I know of a Master’s Degree holder who teaches in this nation to earn #25,000. Yet, such woman feels on top of the world amidst others. What a pitiable woman! It’s in this same nation that a man with no certificate earns his own income in multiples of #700,000 within the ambience of governance.

Tell me, how would such one ever thinks of teachers as worthy fellows for a monthly income close to his? As a matter of fact, when you elect such man into the affairs of deciding what and when teachers should be paid, he would conveniently and comfortably owe them 8 months salaries without remorse. After all, education didn’t place him there.

To private school owners, when you hear, “Proprietor”, you should know people are referring to a business man who uses other people’s brain to accumulate wealth for himself. Yes! That’s the situation in Nigeria.
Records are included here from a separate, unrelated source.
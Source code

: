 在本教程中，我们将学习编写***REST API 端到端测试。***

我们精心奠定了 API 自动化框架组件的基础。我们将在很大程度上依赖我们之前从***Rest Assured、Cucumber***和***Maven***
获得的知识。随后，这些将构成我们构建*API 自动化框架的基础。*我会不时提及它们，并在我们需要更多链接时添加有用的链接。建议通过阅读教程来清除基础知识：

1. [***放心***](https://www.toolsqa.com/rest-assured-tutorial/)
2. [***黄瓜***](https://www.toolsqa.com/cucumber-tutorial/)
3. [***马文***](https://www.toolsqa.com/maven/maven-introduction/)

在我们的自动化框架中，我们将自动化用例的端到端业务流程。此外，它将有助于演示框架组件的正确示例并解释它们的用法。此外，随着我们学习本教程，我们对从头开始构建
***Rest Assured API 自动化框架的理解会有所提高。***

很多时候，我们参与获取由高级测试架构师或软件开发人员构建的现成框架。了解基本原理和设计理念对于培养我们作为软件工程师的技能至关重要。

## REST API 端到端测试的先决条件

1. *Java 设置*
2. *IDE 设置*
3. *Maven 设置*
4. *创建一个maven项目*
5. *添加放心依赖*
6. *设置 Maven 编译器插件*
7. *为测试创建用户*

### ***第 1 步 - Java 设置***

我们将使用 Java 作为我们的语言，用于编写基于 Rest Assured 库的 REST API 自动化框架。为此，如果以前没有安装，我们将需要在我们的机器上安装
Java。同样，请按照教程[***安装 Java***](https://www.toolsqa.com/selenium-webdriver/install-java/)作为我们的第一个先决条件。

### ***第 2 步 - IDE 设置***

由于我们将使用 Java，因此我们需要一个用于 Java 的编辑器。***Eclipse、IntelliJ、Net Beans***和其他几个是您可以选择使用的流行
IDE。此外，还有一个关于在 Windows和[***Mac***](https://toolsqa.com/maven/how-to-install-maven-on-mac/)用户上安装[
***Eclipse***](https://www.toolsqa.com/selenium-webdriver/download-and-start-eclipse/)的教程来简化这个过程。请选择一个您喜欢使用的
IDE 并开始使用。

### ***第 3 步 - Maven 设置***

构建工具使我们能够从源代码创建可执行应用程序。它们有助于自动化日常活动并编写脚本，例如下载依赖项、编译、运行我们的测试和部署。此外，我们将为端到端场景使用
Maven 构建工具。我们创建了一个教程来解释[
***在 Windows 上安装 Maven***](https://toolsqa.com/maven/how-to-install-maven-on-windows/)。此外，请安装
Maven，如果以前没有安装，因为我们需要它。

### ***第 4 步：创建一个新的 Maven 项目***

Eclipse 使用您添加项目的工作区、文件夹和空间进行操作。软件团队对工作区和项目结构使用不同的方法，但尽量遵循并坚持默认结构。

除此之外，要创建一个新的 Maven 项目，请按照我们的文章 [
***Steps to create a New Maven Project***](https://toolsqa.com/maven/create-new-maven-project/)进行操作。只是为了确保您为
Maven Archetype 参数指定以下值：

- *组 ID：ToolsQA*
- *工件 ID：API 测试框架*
They’d use teachers like a roadside cream seller. No sitting. No stopping. Their own slang of motivation is, “All hands on deck.” Crazy fellows!

It saddens me and gives me a sourly vexed spirit when I see the reaction of some people each time, I tell them I am a teacher. At first sight, they’d admire and even want to hire me as a consultant for their business. Let me mention my job description as a teacher. That’s the EOD.
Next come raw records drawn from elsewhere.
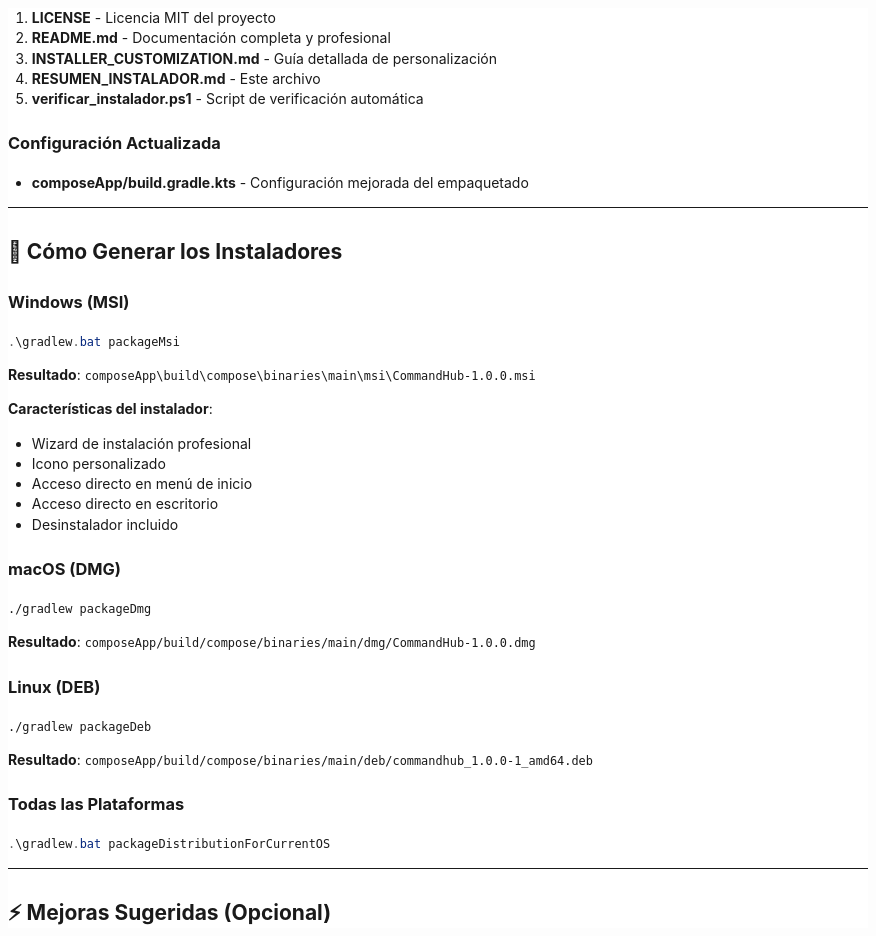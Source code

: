 1. **LICENSE** - Licencia MIT del proyecto
2. **README.md** - Documentación completa y profesional
3. **INSTALLER_CUSTOMIZATION.md** - Guía detallada de personalización
4. **RESUMEN_INSTALADOR.md** - Este archivo
5. **verificar_instalador.ps1** - Script de verificación automática

### Configuración Actualizada

- **composeApp/build.gradle.kts** - Configuración mejorada del empaquetado

---

## 🚀 Cómo Generar los Instaladores

### Windows (MSI)

```powershell
.\gradlew.bat packageMsi
```

**Resultado**: `composeApp\build\compose\binaries\main\msi\CommandHub-1.0.0.msi`

**Características del instalador**:
- Wizard de instalación profesional
- Icono personalizado
- Acceso directo en menú de inicio
- Acceso directo en escritorio
- Desinstalador incluido

### macOS (DMG)

```bash
./gradlew packageDmg
```

**Resultado**: `composeApp/build/compose/binaries/main/dmg/CommandHub-1.0.0.dmg`

### Linux (DEB)

```bash
./gradlew packageDeb
```

**Resultado**: `composeApp/build/compose/binaries/main/deb/commandhub_1.0.0-1_amd64.deb`

### Todas las Plataformas

```powershell
.\gradlew.bat packageDistributionForCurrentOS
```

---

## ⚡ Mejoras Sugeridas (Opcional)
Some would instantly lose their respect and courtesy. Some would even show it in their gesture that they are not meant for such class. They humiliate teachers with their looks and expressions. This is the same nation where some literate uneducated parents who bought their own certificate and would spell “KUDOS” as “KUDUS” would lift their corrupt and depraved hand to hit the molder of their child’s future. What a putrid entity!

I have been young and now I am older, yet I have never seen a job-made wealthy teacher. At least, not in Nigeria. When I say ‘wealth,’ I mean wealth in its actual sense. What has this God-forsaken god-damned leaders and decision-makers done to help the situation? Absolutely nothing! What concerns them about children of the masses? Church-made Proprietors are not even excluded. Do you know what the ripple effects of this situation is in Nigeria? Go back and check the economy and productivity situation of our dear nation.

Over 90% Nigerian graduates of Mechanical Engineering cannot even fix a spoilt bicycle. If you have heard of those ones with exceptional qualities and academic excellence, look for them in Nigeria. I am sure they are no more in their fatherland.

I must stop here to avoid being too wordy. Being a teacher (in the actual sense of this context) in Nigeria is equal to signing a lifetime of poverty.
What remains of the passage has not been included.